On the Indian Ocean island nation of Mauritius, where the exotic is everyday, ancient technology yields products highly sought after in European cities.
Serge is nonplussed. “Alinghi didn’t like me to copy their boat. They were annoyed and said to stop. Even when I asked, they said no. The plans were just there on the internet …” His voice trails off, but it’s no surprise to us: we Kiwis know all about protests by Alinghi. We look at his sleek red and black America’s Cup contender. It’s identical to Alinghi 5, right down to the sliding hatch on the deck, the pulleys and the rigging, and we marvel at the skill that created something so accurate – and so small. Well, it’s small compared with the original, but here in the showroom of Historic Marine in the scruffy north Mauritius town of Goodlands, it’s one of the bigger models. It’s more colourful than most of the ships on display – Endeavour, Bounty and Titanic among them – though their natural wood and classic lines have their own appeal, and close inspection shows even more tiny detail on their much busier decks.
Out the back, people are hunched over worktables, cutting, sanding, gluing and varnishing. Men are assembling the hulls and masts and women are threading and knotting the complicated rigging on old-fashioned sailing ships, and painting the wood with fine-tipped brushes. “All hand-made,” says Serge proudly, explaining that it can take up to seven months to complete a model, scaling it down from the original plans and constructing it from balsa and teak, or cast copper, brass and bronze (“No plastic or fibreglass!”). The sails have a local flavour, literally: the cotton is aged by being soaked in Mauritian vanilla tea. They beautifully made models command up to €20,000 ($31,000), and are bought by collectors living far from this Indian Ocean island and its harmonious mix of French, African, Indian and Chinese immigrants.
Mauritians, however, are the only people likely to buy the manioc biscuits produced near Mahébourg in the Biscuiterie Henri Rault. They’ve been made to the same recipe for the past 140 years, and the factory itself looks like it hasn’t changed in that time: the women work in long aprons and frilly mob-caps. One feeds a 7m-long brick oven with bundled sugar cane leaves as the others mix ground manioc flour with melted butter and flavourings from locally grown plants – that vanilla again, cinnamon, aniseed and peppermint – and pack it into metal moulds. They are pushed and flipped along the oven top, baking and drying, until they reach the end, where they’re finally wrapped in white paper and labelled. It’s a lot of trouble to go to, for hackingly dry, bland biscuits that aren’t even particularly sweet, but the factory turns out 15,000 daily to feed demand not just locally, but also in France and Australia, where many Mauritians long for this taste of home.

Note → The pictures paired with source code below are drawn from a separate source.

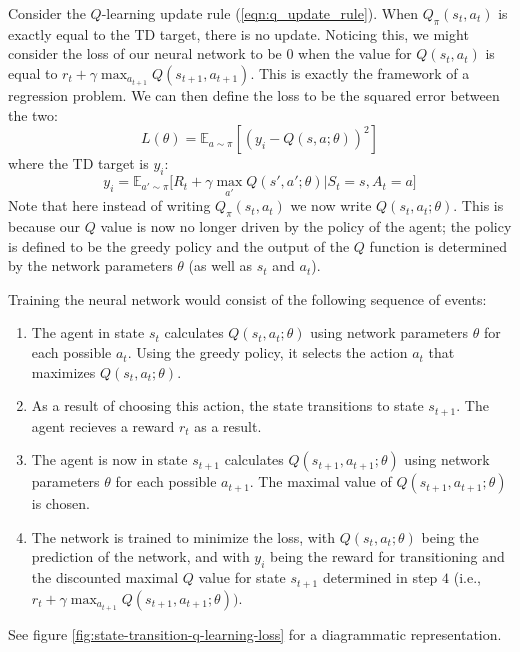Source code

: \documentclass[journal, onecolumn, 12pt, draftclsnofoot]{IEEEtran}
\numberwithin{equation}{section}
\begin{document}
		\par Consider the $Q$-learning update rule (\ref{eqn:q_update_rule}). When $Q_\pi(s_t, a_t)$ is exactly equal to the TD target, there is no update. Noticing this, we might consider the loss of our neural network to be 0 when the value for $Q(s_t, a_t)$ is equal to $r_t + \gamma \max_{a_{t+1}} Q(s_{t+1}, a_{t+1})$. This is exactly the framework of a regression problem. We can then define the loss to be the squared error between the two:
		\begin{equation}
			\label{eqn:q_loss_no_target_network}
			L(\theta) = \mathbb{E}_{a \sim \pi}[(y_i - Q(s, a; \theta))^2]
		\end{equation}
		where the TD target is $y_i$:
		\begin{equation}
			\label{eqn:y_i_no_target_network}
			y_i = \mathbb{E}_{a' \sim \pi} \big[ R_t + \gamma \max_{a'}Q(s', a'; \theta) \vert S_t = s, A_t = a \big]
		\end{equation}
		Note that here instead of writing $Q_\pi(s_t, a_t)$ we now write $Q(s_t, a_t; \theta)$. This is because our $Q$ value is now no longer driven by the policy of the agent; the policy is defined to be the greedy policy and the output of the $Q$ function is determined by the network parameters $\theta$ (as well as $s_t$ and $a_t$).

		\par Training the neural network would consist of the following sequence of events:
		\begin{enumerate}
			\item The agent in state $s_t$ calculates $Q(s_t, a_t; \theta)$ using network parameters $\theta$ for each possible $a_t$. Using the greedy policy, it selects the action $a_t$ that maximizes $Q(s_t, a_t; \theta)$.
			\item As a result of choosing this action, the state transitions to state $s_{t+1}$. The agent recieves a reward $r_t$ as a result.
			\item The agent is now in state $s_{t+1}$ calculates $Q(s_{t+1}, a_{t+1}; \theta)$ using network parameters $\theta$ for each possible $a_{t+1}$. The maximal value of $Q(s_{t+1}, a_{t+1}; \theta)$ is chosen.
			\item The network is trained to minimize the loss, with $Q(s_t, a_t; \theta)$ being the prediction of the network, and with $y_i$ being the reward for transitioning and the discounted maximal $Q$ value for state $s_{t+1}$ determined in step $4$ (i.e., $r_t + \gamma \max_{a_{t+1}}Q(s_{t+1}, a_{t+1}; \theta))$.
		\end{enumerate}
		See figure \ref{fig:state-transition-q-learning-loss} for a diagrammatic representation.
\end{document}
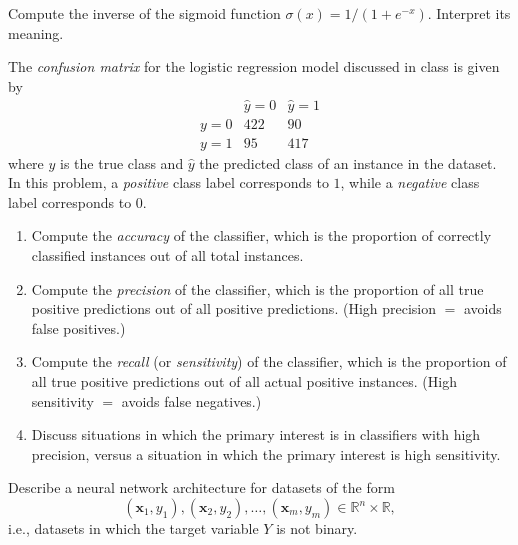 \documentclass[12pt,reqno]{amsart}
\begin{document}
\vfill
\prob Compute the inverse of the sigmoid function $\sigma(x) = 1/(1+e^{-x})$. Interpret its meaning.













\vfill
\newpage
\prob The \textit{confusion matrix} for the logistic regression model discussed in class is given by
	\[\begin{array}{c|cc}
	& \hat{y}=0 & \hat{y} = 1 \\ \hline
	y=0 & 422 & 90 \\
	y=1 & 95 & 417
	\end{array}
	\]
where $y$ is the true class and $\hat{y}$ the predicted class of an instance in the dataset. In this problem, a \textit{positive} class label corresponds to $1$, while a \textit{negative} class label corresponds to $0$.

\medskip
\begin{enumerate}
\item Compute the \textit{accuracy} of the classifier, which is the proportion of correctly classified instances out of all total instances.\vfill
\item Compute the \textit{precision} of the classifier, which is the proportion of all true positive predictions out of all positive predictions. (High precision $=$ avoids false positives.)\vfill
\item Compute the \textit{recall} (or \textit{sensitivity}) of the classifier, which is the proportion of all true positive predictions out of all actual positive instances. (High sensitivity $=$ avoids false negatives.)\vfill
\item Discuss situations in which the primary interest is in classifiers with high precision, versus a situation in which the primary interest is high sensitivity.
\end{enumerate}







\vfill
\prob Describe a neural network architecture for datasets of the form
	\[(\mathbf{x}_1,y_1),(\mathbf{x}_2,y_2),\ldots,(\mathbf{x}_m,y_m) \in \mathbb{R}^n \times \mathbb{R},
	\]
i.e., datasets in which the target variable $Y$ is not binary.

\vfill
\end{document}
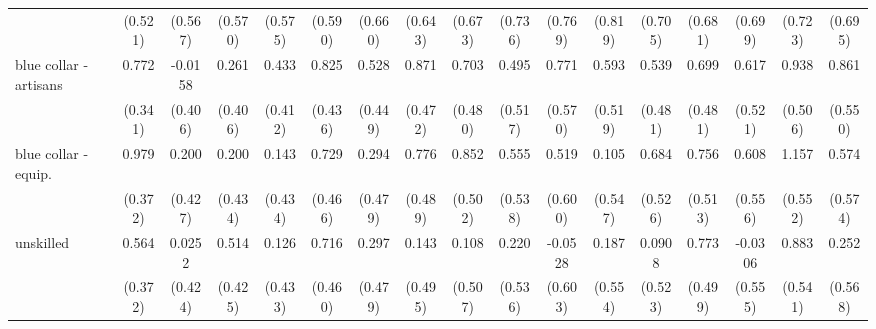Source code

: {\begin{tabular}{l*{16}{c}}
                    &     (0.521)         &     (0.567)         &     (0.570)         &     (0.575)         &     (0.590)         &     (0.660)         &     (0.643)         &     (0.673)         &     (0.736)         &     (0.769)         &     (0.819)         &     (0.705)         &     (0.681)         &     (0.699)         &     (0.723)         &     (0.695)         \\
[1em]
blue collar - artisans&       0.772\sym{*}  &     -0.0158         &       0.261         &       0.433         &       0.825         &       0.528         &       0.871         &       0.703         &       0.495         &       0.771         &       0.593         &       0.539         &       0.699         &       0.617         &       0.938         &       0.861         \\
                    &     (0.341)         &     (0.406)         &     (0.406)         &     (0.412)         &     (0.436)         &     (0.449)         &     (0.472)         &     (0.480)         &     (0.517)         &     (0.570)         &     (0.519)         &     (0.481)         &     (0.481)         &     (0.521)         &     (0.506)         &     (0.550)         \\
[1em]
blue collar - equip.&       0.979\sym{**} &       0.200         &       0.200         &       0.143         &       0.729         &       0.294         &       0.776         &       0.852         &       0.555         &       0.519         &       0.105         &       0.684         &       0.756         &       0.608         &       1.157\sym{*}  &       0.574         \\
                    &     (0.372)         &     (0.427)         &     (0.434)         &     (0.434)         &     (0.466)         &     (0.479)         &     (0.489)         &     (0.502)         &     (0.538)         &     (0.600)         &     (0.547)         &     (0.526)         &     (0.513)         &     (0.556)         &     (0.552)         &     (0.574)         \\
[1em]
unskilled           &       0.564         &      0.0252         &       0.514         &       0.126         &       0.716         &       0.297         &       0.143         &       0.108         &       0.220         &     -0.0528         &       0.187         &      0.0908         &       0.773         &     -0.0306         &       0.883         &       0.252         \\
                    &     (0.372)         &     (0.424)         &     (0.425)         &     (0.433)         &     (0.460)         &     (0.479)         &     (0.495)         &     (0.507)         &     (0.536)         &     (0.603)         &     (0.554)         &     (0.523)         &     (0.499)         &     (0.555)         &     (0.541)         &     (0.568)         \\

\end{tabular}}
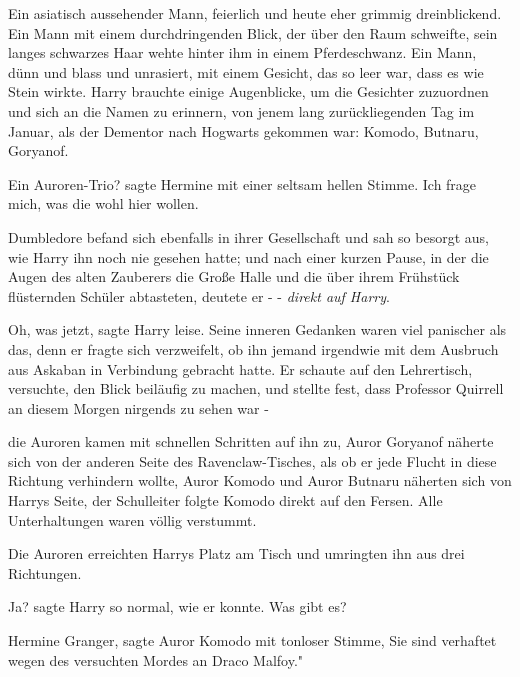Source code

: Ein asiatisch aussehender Mann, feierlich und heute eher grimmig dreinblickend.
Ein Mann mit einem durchdringenden Blick, der über den Raum schweifte, sein
langes schwarzes Haar wehte hinter ihm in einem Pferdeschwanz. Ein Mann, dünn
und blass und unrasiert, mit einem Gesicht, das so leer war, dass es wie Stein
wirkte. Harry brauchte einige Augenblicke, um die Gesichter zuzuordnen und sich
an die Namen zu erinnern, von jenem lang zurückliegenden Tag im Januar, als der
Dementor nach Hogwarts gekommen war: Komodo, Butnaru, Goryanof.

\glqq Ein Auroren-Trio?\grqq{} sagte Hermine mit einer seltsam hellen Stimme.
\glqq Ich frage mich, was die wohl hier wollen.\grqq{}

Dumbledore befand sich ebenfalls in ihrer Gesellschaft und sah so besorgt aus,
wie Harry ihn noch nie gesehen hatte; und nach einer kurzen Pause, in der die
Augen des alten Zauberers die Große Halle und die über ihrem Frühstück
flüsternden Schüler abtasteten, deutete er - -\emph{ direkt auf Harry}.

\glqq Oh, was jetzt\grqq{}, sagte Harry leise. Seine inneren Gedanken waren viel
panischer als das, denn er fragte sich verzweifelt, ob ihn jemand irgendwie mit
dem Ausbruch aus Askaban in Verbindung gebracht hatte. Er schaute auf den
Lehrertisch, versuchte, den Blick beiläufig zu machen, und stellte fest, dass
Professor Quirrell an diesem Morgen nirgends zu sehen war -

die Auroren kamen mit schnellen Schritten auf ihn zu, Auror Goryanof näherte
sich von der anderen Seite des Ravenclaw-Tisches, als ob er jede Flucht in diese
Richtung verhindern wollte, Auror Komodo und Auror Butnaru näherten sich von
Harrys Seite, der Schulleiter folgte Komodo direkt auf den Fersen. Alle
Unterhaltungen waren völlig verstummt.

Die Auroren erreichten Harrys Platz am Tisch und umringten ihn aus drei
Richtungen.

\glqq Ja?\grqq{} sagte Harry so normal, wie er konnte. \glqq Was gibt es?\grqq{}

\glqq Hermine Granger\grqq{}, sagte Auror Komodo mit tonloser Stimme, \glqq Sie
sind verhaftet wegen des versuchten Mordes an Draco Malfoy."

If the biscuit ladies look Victorian, the women working the salt pans could be refugees from the Middle Ages. Swathed, despite the heat, in sacking cloaks with boots, hats and gloves, they’re bowed under the weight of their heaped wicker baskets – as anyone would be with 20kg of salt on their head. At the Tamarin Salt Works on the west coast, seawater is pumped daily up the slopes of Mt Calme to work its way back down through a patchwork of stone and clay pools, as the sun and wind evaporate it. The speed of the flow down the hill is carefully controlled by the simplest of methods: the pipes between pools are drilled with holes, into which sticks are poked to limit the volume of water passing through. After five days the last drops dry off, leaving a coating of crusty white salt to be shovelled up, piled into baskets and carried to the mill for crushing into a fine powder. A litre of seawater yields 30g of salt. Flavoured with chilli or pepper, it’s a classy condiment; left coarse and bagged up, it’s used instead of chlorine in private swimming pools; ground more finely, it’s neatly packaged for pedicures at the island’s spas. We suspect the women doing the hot, heavy work needed to produce it wouldn’t know a pedicure from a pelican.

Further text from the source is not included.